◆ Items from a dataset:
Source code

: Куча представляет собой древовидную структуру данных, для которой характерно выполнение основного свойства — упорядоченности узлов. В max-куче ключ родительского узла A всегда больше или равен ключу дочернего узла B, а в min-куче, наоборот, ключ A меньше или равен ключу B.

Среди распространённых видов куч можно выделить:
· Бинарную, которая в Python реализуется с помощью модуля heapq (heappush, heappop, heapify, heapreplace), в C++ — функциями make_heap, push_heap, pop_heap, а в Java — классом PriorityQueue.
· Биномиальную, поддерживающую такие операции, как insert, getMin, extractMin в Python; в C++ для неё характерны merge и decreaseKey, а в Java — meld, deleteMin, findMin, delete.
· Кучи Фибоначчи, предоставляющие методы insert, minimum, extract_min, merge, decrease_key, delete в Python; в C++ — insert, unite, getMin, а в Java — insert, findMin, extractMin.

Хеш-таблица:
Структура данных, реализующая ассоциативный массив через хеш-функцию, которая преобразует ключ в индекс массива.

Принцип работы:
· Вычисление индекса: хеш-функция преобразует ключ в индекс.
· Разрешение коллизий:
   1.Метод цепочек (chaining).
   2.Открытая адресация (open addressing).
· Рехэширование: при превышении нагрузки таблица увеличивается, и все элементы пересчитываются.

◆ DESCRIPTION OF THE TASK: Restate the records word for word, leaving nothing out.

◆ OUTPUT FOR THIS EXERCISE:
Source code

: Куча представляет собой древовидную структуру данных, для которой характерно выполнение основного свойства — упорядоченности узлов. В max-куче ключ родительского узла A всегда больше или равен ключу дочернего узла B, а в min-куче, наоборот, ключ A меньше или равен ключу B.

Среди распространённых видов куч можно выделить:
· Бинарную, которая в Python реализуется с помощью модуля heapq (heappush, heappop, heapify, heapreplace), в C++ — функциями make_heap, push_heap, pop_heap, а в Java — классом PriorityQueue.
· Биномиальную, поддерживающую такие операции, как insert, getMin, extractMin в Python; в C++ для неё характерны merge и decreaseKey, а в Java — meld, deleteMin, findMin, delete.
· Кучи Фибоначчи, предоставляющие методы insert, minimum, extract_min, merge, decrease_key, delete в Python; в C++ — insert, unite, getMin, а в Java — insert, findMin, extractMin.

Хеш-таблица:
Структура данных, реализующая ассоциативный массив через хеш-функцию, которая преобразует ключ в индекс массива.

Принцип работы:
· Вычисление индекса: хеш-функция преобразует ключ в индекс.
· Разрешение коллизий:
   1.Метод цепочек (chaining).
   2.Открытая адресация (open addressing).
· Рехэширование: при превышении нагрузки таблица увеличивается, и все элементы пересчитываются.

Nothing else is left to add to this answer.